Did you even bother looking at that video you posted ?
If we keep selling off the farm then one day we don't have enough food to feed ourselves because it's all going o/s.
Then we have to impose export restrictions , then China gets angry about that, then they send some naval vessels to ensure they get "their" products and then what ?
I think I know who is going to win from then on.
Mate, regardless of whether the owner of the farm is Australian, Chinese, English or South African he or she will sell their produce to the highest bidder.
As I said earlier, do you really think the current generation of Aussie farmers are resisting the urge to export their produce because they have a duty to supply it cheaper to their countrymen? Offcourse not.
The answer is not restrictions on foreign ownership, any investment in the agricultural sector we can get is a good thing, if we want it to be more Australian owned, then more Aussies need to invest.
Can I ask, do you currently invest is the agricultural sector?

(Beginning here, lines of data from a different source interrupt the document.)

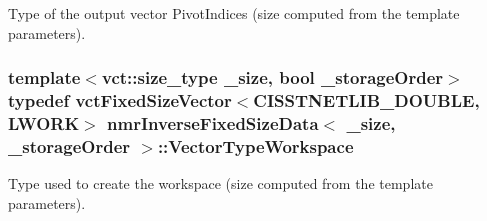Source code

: Type of the output vector Pivot\-Indices (size computed from the template parameters). \hypertarget{classnmr_inverse_fixed_size_data_ac3e08c421f20d9f34917b2cdc03f3b34}{
\subsubsection[{Vector\-Type\-Workspace}]{\setlength{\rightskip}{0pt plus 5cm}template$<$vct\-::size\-\_\-type \-\_\-size, bool \-\_\-storage\-Order$>$ typedef {\bf vct\-Fixed\-Size\-Vector}$<$C\-I\-S\-S\-T\-N\-E\-T\-L\-I\-B\-\_\-\-D\-O\-U\-B\-L\-E, {\bf L\-W\-O\-R\-K}$>$ {\bf nmr\-Inverse\-Fixed\-Size\-Data}$<$ \-\_\-size, \-\_\-storage\-Order $>$\-::{\bf Vector\-Type\-Workspace}}}\label{classnmr_inverse_fixed_size_data_ac3e08c421f20d9f34917b2cdc03f3b34}
Type used to create the workspace (size computed from the template parameters). 

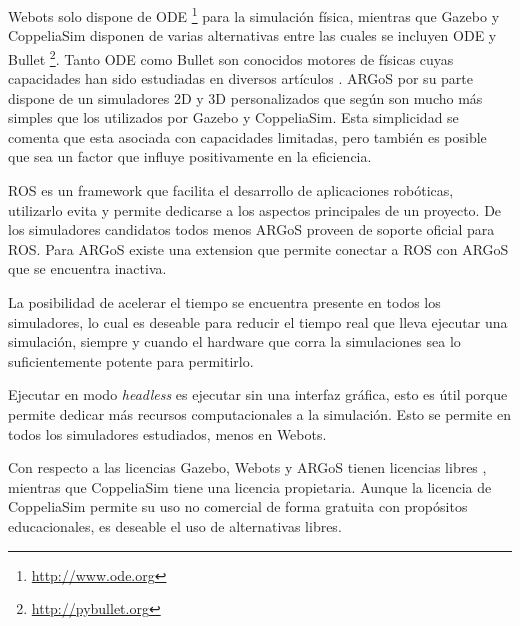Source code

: Webots solo dispone de ODE \footnote{\url{http://www.ode.org}} para la simulación física,
mientras que Gazebo y CoppeliaSim disponen de varias alternativas entre las
cuales se incluyen ODE y Bullet \footnote{\url{http://pybullet.org}}. Tanto ODE como Bullet son conocidos
motores de físicas cuyas capacidades han sido estudiadas en diversos artículos
\cite{bzhikhatlov2017research,erez2015simulation,ronnau2013evaluation}.
ARGoS por su parte dispone de un simuladores 2D y 3D personalizados que según
\cite{Pitonakova2018} son mucho más simples que los utilizados por Gazebo y
CoppeliaSim. Esta simplicidad se comenta que esta asociada con capacidades
limitadas, pero también es posible que sea un factor que influye positivamente
en la eficiencia.


\gls{ROS} \cite{ros} es un framework que facilita el desarrollo de aplicaciones
robóticas, utilizarlo evita  y permite dedicarse
a los aspectos principales de un proyecto. 
De los simuladores candidatos
todos menos ARGoS proveen de soporte oficial para \gls{ROS}. Para ARGoS existe una
extension \cite{argos_bridge} que permite conectar a \gls{ROS} con ARGoS que se
encuentra inactiva. %


La posibilidad de acelerar el tiempo se encuentra presente en todos los
simuladores, lo cual es deseable para reducir el tiempo real que lleva ejecutar
una simulación, siempre y cuando el hardware que corra la simulaciones sea lo
suficientemente potente para permitirlo. 

Ejecutar en modo \emph{headless} es ejecutar sin una interfaz gráfica, esto es
útil porque permite dedicar más recursos computacionales a la simulación.
Esto se permite en todos los simuladores estudiados, menos en Webots.

Con respecto a las licencias Gazebo, Webots y ARGoS tienen licencias
libres \cite{fsf}, mientras que CoppeliaSim tiene una licencia propietaria.
Aunque la licencia de CoppeliaSim permite su uso no comercial de forma gratuita
con propósitos educacionales, es deseable el uso de alternativas libres.

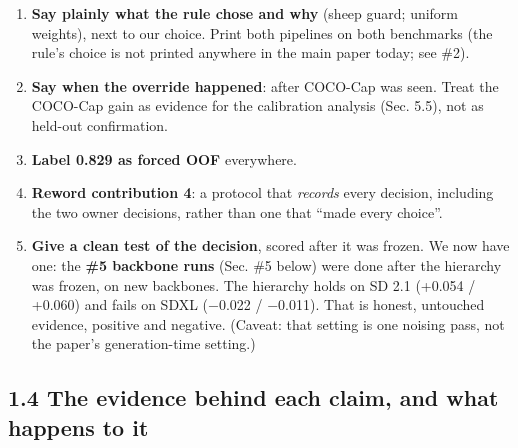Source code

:\documentclass[
  10pt,
]{article}
\providecommand{\tightlist}{%
  \setlength{\itemsep}{0pt}\setlength{\parskip}{0pt}}
\begin{document}
\begin{enumerate}
\def\labelenumi{\arabic{enumi}.}
\tightlist
\item
  \textbf{Say plainly what the rule chose and why} (sheep guard; uniform
  weights), next to our choice. Print both pipelines on both benchmarks
  (the rule's choice is not printed anywhere in the main paper today;
  see \#2).
\item
  \textbf{Say when the override happened}: after COCO-Cap was seen.
  Treat the COCO-Cap gain as evidence for the calibration analysis (Sec.
  5.5), not as held-out confirmation.
\item
  \textbf{Label 0.829 as forced OOF} everywhere.
\item
  \textbf{Reword contribution 4}: a protocol that \emph{records} every
  decision, including the two owner decisions, rather than one that
  ``made every choice''.
\item
  \textbf{Give a clean test of the decision}, scored after it was
  frozen. We now have one: the \textbf{\#5 backbone runs} (Sec. \#5
  below) were done after the hierarchy was frozen, on new backbones. The
  hierarchy holds on SD 2.1 (+0.054 / +0.060) and fails on SDXL (\ensuremath{-}0.022
  / \ensuremath{-}0.011). That is honest, untouched evidence, positive and negative.
  (Caveat: that setting is one noising pass, not the paper's
  generation-time setting.)
\end{enumerate}

\subsection{1.4 The evidence behind each claim, and what happens to it}
\end{document}
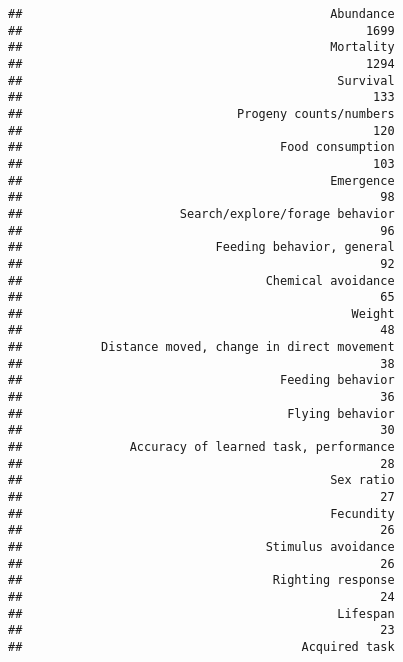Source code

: \documentclass[]{article}
\newenvironment{Shaded}{\begin{snugshade}}{\end{snugshade}}
\newcommand{\CommentTok}[1]{\textcolor[rgb]{0.56,0.35,0.01}{\textit{#1}}}
\newcommand{\KeywordTok}[1]{\textcolor[rgb]{0.13,0.29,0.53}{\textbf{#1}}}
\newcommand{\NormalTok}[1]{#1}
\newcommand{\OperatorTok}[1]{\textcolor[rgb]{0.81,0.36,0.00}{\textbf{#1}}}
\begin{document}
\begin{Shaded}
\end{Shaded}

\begin{verbatim}
##                                           Abundance 
##                                                1699 
##                                           Mortality 
##                                                1294 
##                                            Survival 
##                                                 133 
##                              Progeny counts/numbers 
##                                                 120 
##                                    Food consumption 
##                                                 103 
##                                           Emergence 
##                                                  98 
##                      Search/explore/forage behavior 
##                                                  96 
##                           Feeding behavior, general 
##                                                  92 
##                                  Chemical avoidance 
##                                                  65 
##                                              Weight 
##                                                  48 
##           Distance moved, change in direct movement 
##                                                  38 
##                                    Feeding behavior 
##                                                  36 
##                                     Flying behavior 
##                                                  30 
##               Accuracy of learned task, performance 
##                                                  28 
##                                           Sex ratio 
##                                                  27 
##                                           Fecundity 
##                                                  26 
##                                  Stimulus avoidance 
##                                                  26 
##                                   Righting response 
##                                                  24 
##                                            Lifespan 
##                                                  23 
##                                       Acquired task 

\end{verbatim}
\end{document}
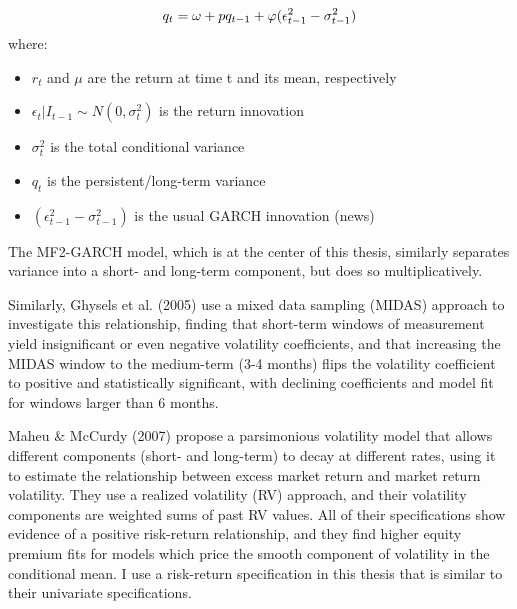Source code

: \documentclass[12pt]{article}
\begin{document}
\begin{equation}
\nonumber
q_t=\omega+pq_{t-1}+\varphi(\epsilon_{t-1}^2-\sigma_{t-1}^2)\\
\end{equation}
\noindent where:
\begin{itemize}
\item $r_t$ and $\mu$ are the return at time t and its mean, respectively
\item $\epsilon_t | I_{t-1} \sim N(0,\sigma_t^2)$ is the return innovation
\item $\sigma_t^2$ is the total conditional variance
\item $q_t$ is the persistent/long-term variance
\item $(\epsilon_{t-1}^2-\sigma_{t-1}^2)$ is the usual GARCH innovation (news)
\end{itemize}
The MF2-GARCH model, which is at the center of this thesis, similarly separates variance into a short- and long-term component, but does so multiplicatively.\par
Similarly, Ghysels et al. (2005) use a mixed data sampling (MIDAS) approach to investigate this relationship, finding that short-term windows of measurement yield insignificant or even negative volatility coefficients, and that increasing the MIDAS window to the medium-term (3-4 months) flips the volatility coefficient to positive and statistically significant, with declining coefficients and model fit for windows larger than 6 months. \par
Maheu \& McCurdy (2007) propose a parsimonious volatility model that allows different components (short- and long-term) to decay at different rates, using it to estimate the relationship between excess market return and market return volatility. They use a realized volatility (RV) approach, and their volatility components are weighted sums of past RV values. All of their specifications show evidence of a positive risk-return relationship, and they find higher equity premium fits for models which price the smooth component of volatility in the conditional mean. I use a risk-return specification in this thesis that is similar to their univariate specifications. \par
\end{document}
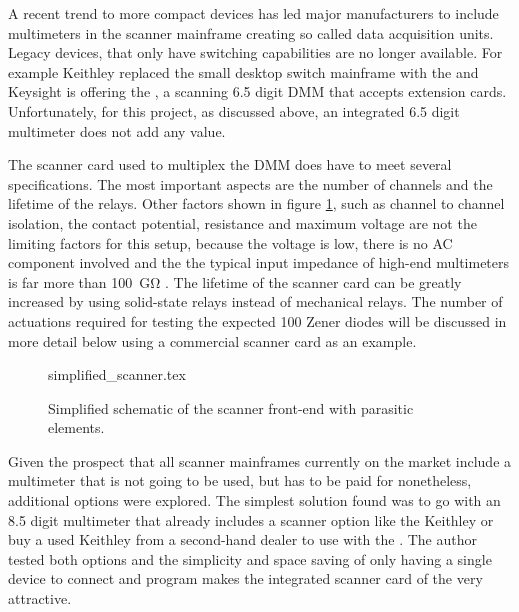 A recent trend to more compact devices has led major manufacturers to include multimeters in the scanner mainframe creating so called data acquisition units. Legacy devices, that only have switching capabilities are no longer available. For example Keithley replaced the small desktop switch mainframe  with the  and Keysight is offering the , a scanning \num{6.5} digit DMM that accepts extension cards. Unfortunately, for this project, as discussed above, an integrated \num{6.5} digit multimeter does not add any value.

The scanner card used to multiplex the DMM does have to meet several specifications. The most important aspects are the number of channels and the lifetime of the relays. Other factors shown in figure \ref{fig:simplified_scanner}, such as channel to channel isolation, the contact potential, resistance and maximum voltage are not the limiting factors for this setup, because the voltage is low, there is no AC component involved and the the typical input impedance of high-end multimeters is far more than \qty{100}{\giga\ohm} \cite{datasheet_fluke8588A,article_3458A_input_impedance_3,datasheet_keithley2002,article_3458A_input_impedance}. The lifetime of the scanner card can be greatly increased by using solid-state relays instead of mechanical relays. The number of actuations required for testing the expected \num{100} Zener diodes will be discussed in more detail below using a commercial scanner card as an example.
\begin{figure}[htb]
    \centering
        {simplified_scanner.tex}
    \caption{Simplified schematic of the scanner front-end with parasitic elements.}
    \label{fig:simplified_scanner}
\end{figure}

Given the prospect that all scanner mainframes currently on the market include a multimeter that is not going to be used, but has to be paid for nonetheless, additional options were explored. The simplest solution found was to go with an \num{8.5} digit multimeter that already includes a scanner option like the Keithley  or buy a used Keithley  from a second-hand dealer to use with the . The author tested both options and the simplicity and space saving of only having a single device to connect and program makes the integrated scanner card of the  very attractive.

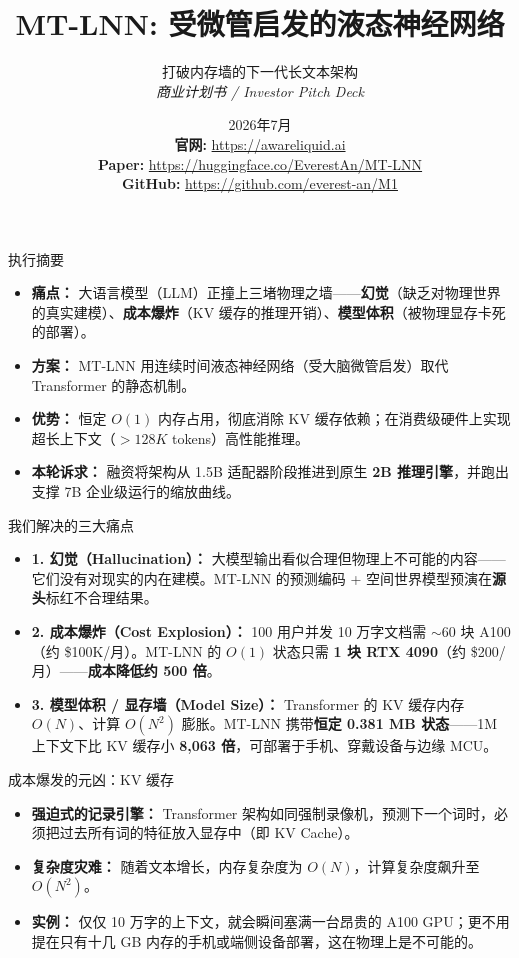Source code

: \documentclass[aspectratio=169, 10pt]{beamer}
\title{MT-LNN: 受微管启发的液态神经网络}
\subtitle{打破内存墙的下一代长文本架构 \\ \textit{商业计划书 / Investor Pitch Deck}}
\author{\Huge \aeonik{Awareness}}
\date{2026年7月 \\[1em]
\footnotesize
\textbf{官网:} \url{https://awareliquid.ai} \\
\textbf{Paper:} \url{https://huggingface.co/EverestAn/MT-LNN} \\
\textbf{GitHub:} \url{https://github.com/everest-an/M1}
}
\begin{document}
\frame{\titlepage}

\begin{frame}{执行摘要}
\begin{itemize}
    \item \textbf{痛点：} 大语言模型（LLM）正撞上三堵物理之墙——\textbf{幻觉}（缺乏对物理世界的真实建模）、\textbf{成本爆炸}（KV 缓存的推理开销）、\textbf{模型体积}（被物理显存卡死的部署）。
    \item \textbf{方案：} MT-LNN 用连续时间液态神经网络（受大脑微管启发）取代 Transformer 的静态机制。
    \item \textbf{优势：} 恒定 $O(1)$ 内存占用，彻底消除 KV 缓存依赖；在消费级硬件上实现超长上下文（$>128K$ tokens）高性能推理。
    \item \textbf{本轮诉求：} 融资将架构从 1.5B 适配器阶段推进到原生 \textbf{2B 推理引擎}，并跑出支撑 7B 企业级运行的缩放曲线。
\end{itemize}
\end{frame}

\begin{frame}{我们解决的三大痛点}
\begin{itemize}
    \item \textbf{1. 幻觉（Hallucination）：} 大模型输出看似合理但物理上不可能的内容——它们没有对现实的内在建模。MT-LNN 的预测编码 + 空间世界模型预演在\textbf{源头}标红不合理结果。
    \item \textbf{2. 成本爆炸（Cost Explosion）：} 100 用户并发 10 万字文档需 $\sim$60 块 A100（约 \$100K/月）。MT-LNN 的 $O(1)$ 状态只需 \textbf{1 块 RTX 4090}（约 \$200/月）——\textbf{成本降低约 500 倍}。
    \item \textbf{3. 模型体积 / 显存墙（Model Size）：} Transformer 的 KV 缓存内存 $O(N)$、计算 $O(N^2)$ 膨胀。MT-LNN 携带\textbf{恒定 0.381 MB 状态}——1M 上下文下比 KV 缓存小 \textbf{8{,}063 倍}，可部署于手机、穿戴设备与边缘 MCU。
\end{itemize}
\end{frame}

\begin{frame}{成本爆发的元凶：KV 缓存}
\begin{itemize}
    \item \textbf{强迫式的记录引擎：} Transformer 架构如同强制录像机，预测下一个词时，必须把过去所有词的特征放入显存中（即 KV Cache）。
    \item \textbf{复杂度灾难：} 随着文本增长，内存复杂度为 $O(N)$，计算复杂度飙升至 $O(N^2)$。
    \item \textbf{实例：} 仅仅 10 万字的上下文，就会瞬间塞满一台昂贵的 A100 GPU；更不用提在只有十几 GB 内存的手机或端侧设备部署，这在物理上是不可能的。
\end{itemize}
\end{frame}
\end{document}
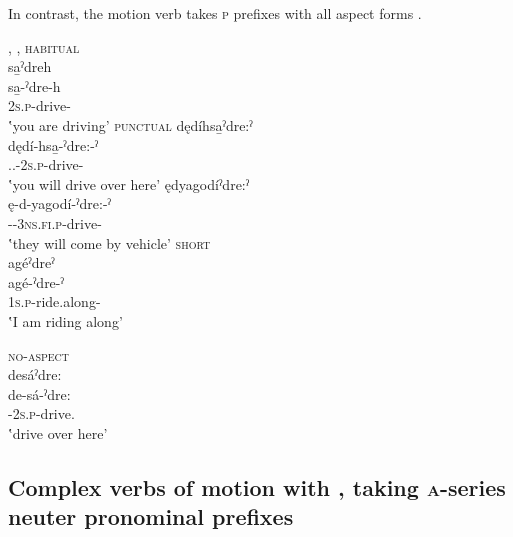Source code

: In contrast, the motion verb   takes \textsc{p} prefixes with all aspect forms .

\ea\label{ex:drivex}  , , 
\ea \textsc{habitual}\\
sa̱ˀdreh \\
\gll sa̱-ˀdre-h \\
\textsc{2s.p}-drive-{\habitual}\\
\glt ‛you are driving'
\ex \textsc{punctual}
\ea dędíhsa̱ˀdre:ˀ\\
\gll dędí-hsa̱-ˀdre:-ˀ \\
\textsc{{\dualic}.{\future}.{\cislocative}-2s.p}-drive-{\punctual}\\
\glt ‛you will drive over here'
\ex ędyagodíˀdre:ˀ \\
\gll ę-d-yagodí-ˀdre:-ˀ\\
\textsc{{\future}-{{\cislocative}}-3ns.fi.p}-drive-{\punctual}\\
\glt ‛they will come by vehicle'
\z
\ex \textsc{short }\\
agéˀdreˀ\\
\gll agé-ˀdre-ˀ\\
\textsc{1s.p}-ride.along-{\stative}\\
\glt ‛I am riding along'

\ex \textsc{no-aspect}\\
desáˀdre:\\
\gll de-sá-ˀdre:\\
\textsc{{\dualic}-2s.p}-drive.{\noaspect}\\
\glt ‛drive over here'

\z
\z

\subsection{Complex verbs of motion with  , taking \textsc{a}-series neuter pronominal prefixes} \label{Complex verbs of motion with A neuter pronominal prefixes}


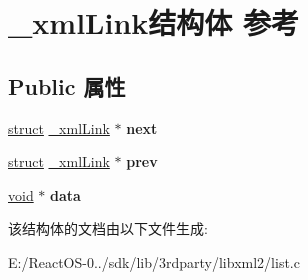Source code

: \hypertarget{struct__xml_link}{}\section{\+\_\+xml\+Link结构体 参考}
\label{struct__xml_link}
\subsection*{Public 属性}
\begin{DoxyCompactItemize}
\item 
\mbox{\label{struct__xml_link_a9757f4af7556432076b1e4a85ba1e877}} 
\hyperlink{interfacestruct}{struct} \hyperlink{struct__xml_link}{\+\_\+xml\+Link} $\ast$ {\bfseries next}
\item 
\mbox{\label{struct__xml_link_acb00bdb2cc98cd2c1a5037d86fac2917}} 
\hyperlink{interfacestruct}{struct} \hyperlink{struct__xml_link}{\+\_\+xml\+Link} $\ast$ {\bfseries prev}
\item 
\mbox{\label{struct__xml_link_a7787975913c1fc225cd3c538bb282c35}} 
\hyperlink{interfacevoid}{void} $\ast$ {\bfseries data}
\end{DoxyCompactItemize}


该结构体的文档由以下文件生成\+:\begin{DoxyCompactItemize}
\item 
E\+:/\+React\+O\+S-\/0../sdk/lib/3rdparty/libxml2/list.\+c\end{DoxyCompactItemize}
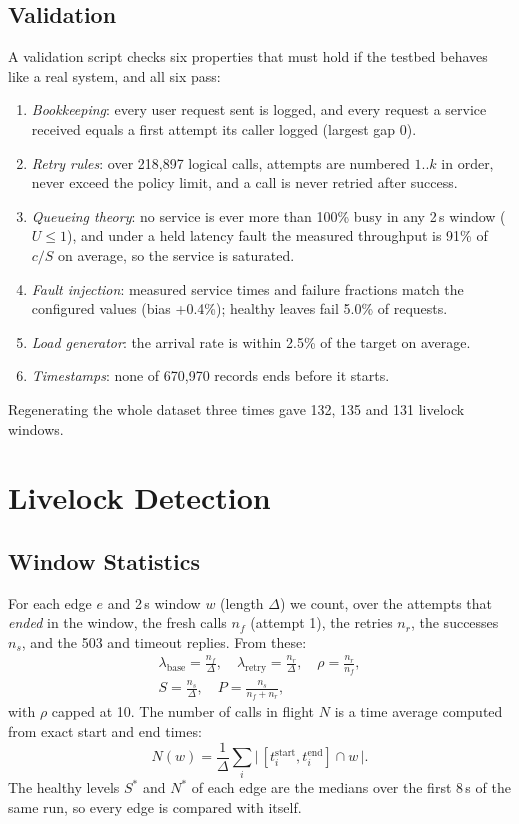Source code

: \documentclass[conference,a4paper]{IEEEtran}
\begin{document}
\subsection{Validation}
A validation script checks six properties that must hold if the testbed behaves like a real system, and all six pass:
\begin{enumerate}
\item \emph{Bookkeeping}: every user request sent is logged, and every request a service received equals a first attempt its caller logged (largest gap 0).
\item \emph{Retry rules}: over 218,897 logical calls, attempts are numbered $1..k$ in order, never exceed the policy limit, and a call is never retried after success.
\item \emph{Queueing theory}: no service is ever more than 100\% busy in any 2\,s window ($U \le 1$), and under a held latency fault the measured throughput is 91\% of $c/S$ on average, so the service is saturated.
\item \emph{Fault injection}: measured service times and failure fractions match the configured values (bias +0.4\%); healthy leaves fail 5.0\% of requests.
\item \emph{Load generator}: the arrival rate is within 2.5\% of the target on average.
\item \emph{Timestamps}: none of 670,970 records ends before it starts.
\end{enumerate}
Regenerating the whole dataset three times gave 132, 135 and 131 livelock windows.

\section{Livelock Detection}
\label{sec:detect}

\subsection{Window Statistics}
For each edge $e$ and 2\,s window $w$ (length $\Delta$) we count, over the attempts that \emph{ended} in the window, the fresh calls $n_f$ (attempt 1), the retries $n_r$, the successes $n_s$, and the 503 and timeout replies. From these:
\begin{gather}
\lambda_{\text{base}} = \frac{n_f}{\Delta}, \quad \lambda_{\text{retry}} = \frac{n_r}{\Delta}, \quad \rho = \frac{n_r}{n_f}, \\
S = \frac{n_s}{\Delta}, \quad P = \frac{n_s}{n_f+n_r},
\end{gather}
with $\rho$ capped at 10. The number of calls in flight $N$ is a time average computed from exact start and end times:
\begin{equation}
N(w) = \frac{1}{\Delta} \sum_i \bigl|\,[t^{\text{start}}_i, t^{\text{end}}_i] \cap w\,\bigr| .
\end{equation}
The healthy levels $S^\ast$ and $N^\ast$ of each edge are the medians over the first 8\,s of the same run, so every edge is compared with itself.
\end{document}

Added to that , how is 24 million private investors supposed to compete against State backed investment of 1 billion people ?
.
Do you have any information that suggests the farm acquisitions are state enterprises?
Any so called Chinese "private company" is a either a front for the State or a corrupt apparachik looking for a money laundering operation.
Well, that's just False.
There are plenty of private companies and loads of private investors.
It doesn't matter either way, the products and the profits go elsewhere.
It's a global economy, mercantilism is dead.
Tell that to the Chinese.
They are reforming faster than any European country did
Of course they are, with an authoritarian government in charge, everyone has to tow the line.
But do you really think China will become a truly "free" market ? Of course it won't, the communists will still be in charge.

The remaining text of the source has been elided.